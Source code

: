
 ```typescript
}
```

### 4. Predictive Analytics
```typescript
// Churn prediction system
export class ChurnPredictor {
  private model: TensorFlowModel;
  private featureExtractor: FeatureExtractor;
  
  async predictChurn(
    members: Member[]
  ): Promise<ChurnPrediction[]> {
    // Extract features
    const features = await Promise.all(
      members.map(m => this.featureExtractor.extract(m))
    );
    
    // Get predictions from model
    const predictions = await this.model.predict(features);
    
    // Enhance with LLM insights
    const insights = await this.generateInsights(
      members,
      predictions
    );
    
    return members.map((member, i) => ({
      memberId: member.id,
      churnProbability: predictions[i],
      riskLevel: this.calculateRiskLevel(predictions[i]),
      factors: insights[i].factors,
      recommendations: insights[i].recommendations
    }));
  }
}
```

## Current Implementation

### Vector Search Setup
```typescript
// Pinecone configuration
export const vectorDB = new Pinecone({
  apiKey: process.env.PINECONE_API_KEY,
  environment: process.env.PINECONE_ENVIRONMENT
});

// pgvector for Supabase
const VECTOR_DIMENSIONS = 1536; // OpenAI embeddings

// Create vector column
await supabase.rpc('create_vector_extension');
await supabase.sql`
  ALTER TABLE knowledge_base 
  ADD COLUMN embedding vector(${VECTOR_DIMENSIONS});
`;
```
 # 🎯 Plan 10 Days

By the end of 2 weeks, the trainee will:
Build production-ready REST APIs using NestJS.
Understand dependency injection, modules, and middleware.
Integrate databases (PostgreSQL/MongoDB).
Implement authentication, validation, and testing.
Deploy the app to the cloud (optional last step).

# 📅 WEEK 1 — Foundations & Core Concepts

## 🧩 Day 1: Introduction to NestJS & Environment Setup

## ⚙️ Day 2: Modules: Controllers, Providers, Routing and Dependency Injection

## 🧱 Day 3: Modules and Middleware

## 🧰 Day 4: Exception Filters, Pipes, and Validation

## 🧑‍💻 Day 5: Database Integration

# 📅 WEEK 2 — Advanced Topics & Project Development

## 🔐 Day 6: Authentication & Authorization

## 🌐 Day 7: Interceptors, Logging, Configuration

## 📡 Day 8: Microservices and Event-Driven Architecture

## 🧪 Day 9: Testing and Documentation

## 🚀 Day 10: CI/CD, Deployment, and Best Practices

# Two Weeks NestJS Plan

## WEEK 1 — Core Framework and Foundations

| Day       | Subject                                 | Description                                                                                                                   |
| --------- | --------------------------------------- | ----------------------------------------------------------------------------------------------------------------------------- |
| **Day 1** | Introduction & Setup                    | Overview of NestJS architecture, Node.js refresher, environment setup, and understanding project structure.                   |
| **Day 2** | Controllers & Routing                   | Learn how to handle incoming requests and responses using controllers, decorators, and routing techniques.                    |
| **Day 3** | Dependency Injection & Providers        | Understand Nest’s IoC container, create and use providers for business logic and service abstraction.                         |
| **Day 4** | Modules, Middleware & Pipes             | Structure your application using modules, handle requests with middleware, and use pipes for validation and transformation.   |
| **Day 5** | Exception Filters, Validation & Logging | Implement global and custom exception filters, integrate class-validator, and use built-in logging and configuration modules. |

● **What this task involves**: Give back, exactly and with nothing added, the lines from the line containing "Modules, Middleware &" through the final line of the records above, both of them included.

● **Written solution**:
| **Day 4** | Modules, Middleware & Pipes             | Structure your application using modules, handle requests with middleware, and use pipes for validation and transformation.   |
| **Day 5** | Exception Filters, Validation & Logging | Implement global and custom exception filters, integrate class-validator, and use built-in logging and configuration modules. |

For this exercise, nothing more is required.